Directions: Below is some data. Retype exactly the lines starting at the one with "downloads Angular.js and Twitter Bootstrap" and ending at the one with "- Trabalho para".

(Beginning of The data)

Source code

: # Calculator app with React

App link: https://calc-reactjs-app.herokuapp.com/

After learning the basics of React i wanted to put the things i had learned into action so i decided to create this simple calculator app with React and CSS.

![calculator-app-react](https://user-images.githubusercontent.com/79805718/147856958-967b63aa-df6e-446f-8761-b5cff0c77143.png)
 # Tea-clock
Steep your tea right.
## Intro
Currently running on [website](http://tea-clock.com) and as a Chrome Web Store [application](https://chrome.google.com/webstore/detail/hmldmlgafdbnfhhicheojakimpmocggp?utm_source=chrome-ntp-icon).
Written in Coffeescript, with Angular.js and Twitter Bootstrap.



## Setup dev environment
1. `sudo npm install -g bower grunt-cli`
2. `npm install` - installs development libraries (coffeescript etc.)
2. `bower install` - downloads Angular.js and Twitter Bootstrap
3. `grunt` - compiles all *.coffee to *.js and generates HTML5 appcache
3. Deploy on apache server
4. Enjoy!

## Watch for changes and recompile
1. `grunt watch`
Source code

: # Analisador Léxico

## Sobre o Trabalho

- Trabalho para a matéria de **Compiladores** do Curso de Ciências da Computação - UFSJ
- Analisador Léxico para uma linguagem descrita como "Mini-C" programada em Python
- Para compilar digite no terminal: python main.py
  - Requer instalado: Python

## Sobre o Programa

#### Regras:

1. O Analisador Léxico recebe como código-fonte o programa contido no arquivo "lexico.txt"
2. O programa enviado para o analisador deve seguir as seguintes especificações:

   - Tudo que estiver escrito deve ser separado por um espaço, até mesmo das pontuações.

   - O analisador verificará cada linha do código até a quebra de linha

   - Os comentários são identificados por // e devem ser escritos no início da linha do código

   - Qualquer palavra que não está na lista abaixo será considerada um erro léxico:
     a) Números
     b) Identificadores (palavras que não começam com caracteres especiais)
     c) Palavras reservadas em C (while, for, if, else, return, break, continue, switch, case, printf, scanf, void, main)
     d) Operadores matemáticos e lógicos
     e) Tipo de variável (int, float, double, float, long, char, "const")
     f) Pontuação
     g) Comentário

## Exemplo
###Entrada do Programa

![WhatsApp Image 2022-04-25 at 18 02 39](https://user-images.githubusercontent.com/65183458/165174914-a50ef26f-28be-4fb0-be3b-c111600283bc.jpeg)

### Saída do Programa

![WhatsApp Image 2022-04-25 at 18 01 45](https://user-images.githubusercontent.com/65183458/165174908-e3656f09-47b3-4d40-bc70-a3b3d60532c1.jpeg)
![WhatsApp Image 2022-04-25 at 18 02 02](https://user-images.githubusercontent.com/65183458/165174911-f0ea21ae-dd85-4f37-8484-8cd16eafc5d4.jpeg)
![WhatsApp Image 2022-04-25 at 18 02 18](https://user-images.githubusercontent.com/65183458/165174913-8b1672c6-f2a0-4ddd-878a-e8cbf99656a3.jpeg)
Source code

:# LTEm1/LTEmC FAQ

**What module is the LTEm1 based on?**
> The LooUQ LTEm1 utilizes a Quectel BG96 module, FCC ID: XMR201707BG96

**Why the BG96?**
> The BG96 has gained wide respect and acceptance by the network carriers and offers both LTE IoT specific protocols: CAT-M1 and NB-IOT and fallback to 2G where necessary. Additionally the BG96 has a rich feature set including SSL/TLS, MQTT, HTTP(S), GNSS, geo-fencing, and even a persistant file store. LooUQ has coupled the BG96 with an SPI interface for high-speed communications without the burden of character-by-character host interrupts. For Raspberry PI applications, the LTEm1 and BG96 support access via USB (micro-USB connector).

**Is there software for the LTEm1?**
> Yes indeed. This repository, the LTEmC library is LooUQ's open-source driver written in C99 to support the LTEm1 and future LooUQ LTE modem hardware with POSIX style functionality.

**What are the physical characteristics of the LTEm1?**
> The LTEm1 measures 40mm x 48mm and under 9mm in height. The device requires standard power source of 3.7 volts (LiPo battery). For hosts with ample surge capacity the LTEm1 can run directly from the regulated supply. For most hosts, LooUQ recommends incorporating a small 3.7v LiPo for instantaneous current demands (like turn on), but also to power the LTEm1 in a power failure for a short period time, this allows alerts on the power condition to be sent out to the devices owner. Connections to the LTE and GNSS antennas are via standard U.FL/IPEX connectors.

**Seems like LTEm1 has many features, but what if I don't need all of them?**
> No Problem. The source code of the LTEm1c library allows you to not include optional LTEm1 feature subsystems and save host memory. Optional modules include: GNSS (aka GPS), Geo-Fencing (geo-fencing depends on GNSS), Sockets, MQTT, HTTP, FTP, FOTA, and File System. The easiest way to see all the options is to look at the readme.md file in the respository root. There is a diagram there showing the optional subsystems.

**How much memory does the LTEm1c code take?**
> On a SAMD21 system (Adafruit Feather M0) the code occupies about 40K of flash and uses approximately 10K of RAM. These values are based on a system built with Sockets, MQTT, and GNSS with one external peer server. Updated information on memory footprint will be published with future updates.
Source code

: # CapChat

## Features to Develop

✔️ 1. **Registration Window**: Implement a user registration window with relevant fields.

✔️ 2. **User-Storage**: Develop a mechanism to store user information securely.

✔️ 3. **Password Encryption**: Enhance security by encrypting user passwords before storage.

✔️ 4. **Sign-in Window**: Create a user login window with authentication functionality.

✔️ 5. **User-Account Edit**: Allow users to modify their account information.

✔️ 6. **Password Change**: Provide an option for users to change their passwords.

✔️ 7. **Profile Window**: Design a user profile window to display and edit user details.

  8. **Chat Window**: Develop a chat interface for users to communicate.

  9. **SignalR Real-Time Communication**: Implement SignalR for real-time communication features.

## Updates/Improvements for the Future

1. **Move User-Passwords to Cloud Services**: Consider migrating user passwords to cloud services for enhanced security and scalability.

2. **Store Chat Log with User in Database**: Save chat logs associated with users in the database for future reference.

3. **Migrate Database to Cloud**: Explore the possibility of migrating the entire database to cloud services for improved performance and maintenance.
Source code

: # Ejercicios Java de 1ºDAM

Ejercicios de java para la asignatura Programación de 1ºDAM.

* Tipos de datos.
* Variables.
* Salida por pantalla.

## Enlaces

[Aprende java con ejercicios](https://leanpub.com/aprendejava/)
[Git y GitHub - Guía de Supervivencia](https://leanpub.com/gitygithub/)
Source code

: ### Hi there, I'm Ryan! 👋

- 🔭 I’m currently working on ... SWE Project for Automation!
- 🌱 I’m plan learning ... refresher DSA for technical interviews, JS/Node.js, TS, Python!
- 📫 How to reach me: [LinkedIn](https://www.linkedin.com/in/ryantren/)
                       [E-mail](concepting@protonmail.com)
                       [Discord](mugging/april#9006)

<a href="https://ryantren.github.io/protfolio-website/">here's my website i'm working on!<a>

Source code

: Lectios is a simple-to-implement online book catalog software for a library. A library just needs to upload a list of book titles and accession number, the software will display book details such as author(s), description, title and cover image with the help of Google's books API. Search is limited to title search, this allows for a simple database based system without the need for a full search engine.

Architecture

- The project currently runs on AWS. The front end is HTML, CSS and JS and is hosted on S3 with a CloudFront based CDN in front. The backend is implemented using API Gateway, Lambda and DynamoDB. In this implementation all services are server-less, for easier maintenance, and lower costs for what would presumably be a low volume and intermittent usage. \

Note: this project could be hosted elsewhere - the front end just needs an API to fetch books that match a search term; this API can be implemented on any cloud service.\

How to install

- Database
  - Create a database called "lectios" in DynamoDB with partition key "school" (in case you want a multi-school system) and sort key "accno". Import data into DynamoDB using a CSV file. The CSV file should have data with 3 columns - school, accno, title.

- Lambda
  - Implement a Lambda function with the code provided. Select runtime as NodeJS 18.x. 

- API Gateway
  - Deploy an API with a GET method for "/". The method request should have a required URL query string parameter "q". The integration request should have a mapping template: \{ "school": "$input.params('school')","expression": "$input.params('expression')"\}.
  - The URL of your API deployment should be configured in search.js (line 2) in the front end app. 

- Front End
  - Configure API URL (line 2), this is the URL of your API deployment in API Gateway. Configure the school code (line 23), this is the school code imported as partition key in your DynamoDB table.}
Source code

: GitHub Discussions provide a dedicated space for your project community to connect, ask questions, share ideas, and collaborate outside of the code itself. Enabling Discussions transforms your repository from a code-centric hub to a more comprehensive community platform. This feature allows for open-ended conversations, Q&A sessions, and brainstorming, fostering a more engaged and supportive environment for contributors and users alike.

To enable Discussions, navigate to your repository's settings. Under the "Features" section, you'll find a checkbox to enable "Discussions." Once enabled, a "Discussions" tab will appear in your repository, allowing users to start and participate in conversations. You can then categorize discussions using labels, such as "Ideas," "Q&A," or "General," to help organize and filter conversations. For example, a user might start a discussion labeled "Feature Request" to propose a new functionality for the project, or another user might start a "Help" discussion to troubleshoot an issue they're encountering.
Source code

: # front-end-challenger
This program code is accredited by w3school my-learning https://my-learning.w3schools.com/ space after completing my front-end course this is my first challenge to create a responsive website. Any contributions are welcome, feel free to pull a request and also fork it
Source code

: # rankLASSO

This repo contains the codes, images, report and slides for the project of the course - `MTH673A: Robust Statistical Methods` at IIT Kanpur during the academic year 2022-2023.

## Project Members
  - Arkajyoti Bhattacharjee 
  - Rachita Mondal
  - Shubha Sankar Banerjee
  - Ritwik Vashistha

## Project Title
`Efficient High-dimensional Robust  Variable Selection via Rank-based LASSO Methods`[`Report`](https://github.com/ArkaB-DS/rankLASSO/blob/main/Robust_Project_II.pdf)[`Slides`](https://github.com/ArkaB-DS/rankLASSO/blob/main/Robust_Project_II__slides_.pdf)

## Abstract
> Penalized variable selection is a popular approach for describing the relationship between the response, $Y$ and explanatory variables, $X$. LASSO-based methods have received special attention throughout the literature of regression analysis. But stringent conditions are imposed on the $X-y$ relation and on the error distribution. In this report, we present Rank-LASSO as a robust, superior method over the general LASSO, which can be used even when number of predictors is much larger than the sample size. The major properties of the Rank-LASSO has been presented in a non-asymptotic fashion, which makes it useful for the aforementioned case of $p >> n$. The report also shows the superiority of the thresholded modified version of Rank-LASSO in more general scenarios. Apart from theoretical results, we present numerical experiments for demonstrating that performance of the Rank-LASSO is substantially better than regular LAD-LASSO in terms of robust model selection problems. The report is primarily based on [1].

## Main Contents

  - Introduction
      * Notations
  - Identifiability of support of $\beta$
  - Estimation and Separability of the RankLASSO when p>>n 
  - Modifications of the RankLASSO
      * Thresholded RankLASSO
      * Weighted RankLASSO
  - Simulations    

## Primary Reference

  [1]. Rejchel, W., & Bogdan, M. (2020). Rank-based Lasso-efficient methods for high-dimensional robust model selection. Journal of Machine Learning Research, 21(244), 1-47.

(End of The data)

Task result:
2. `bower install` - downloads Angular.js and Twitter Bootstrap
3. `grunt` - compiles all *.coffee to *.js and generates HTML5 appcache
3. Deploy on apache server
4. Enjoy!

## Watch for changes and recompile
1. `grunt watch`
Source code

: # Analisador Léxico

## Sobre o Trabalho

- Trabalho para a matéria de **Compiladores** do Curso de Ciências da Computação - UFSJ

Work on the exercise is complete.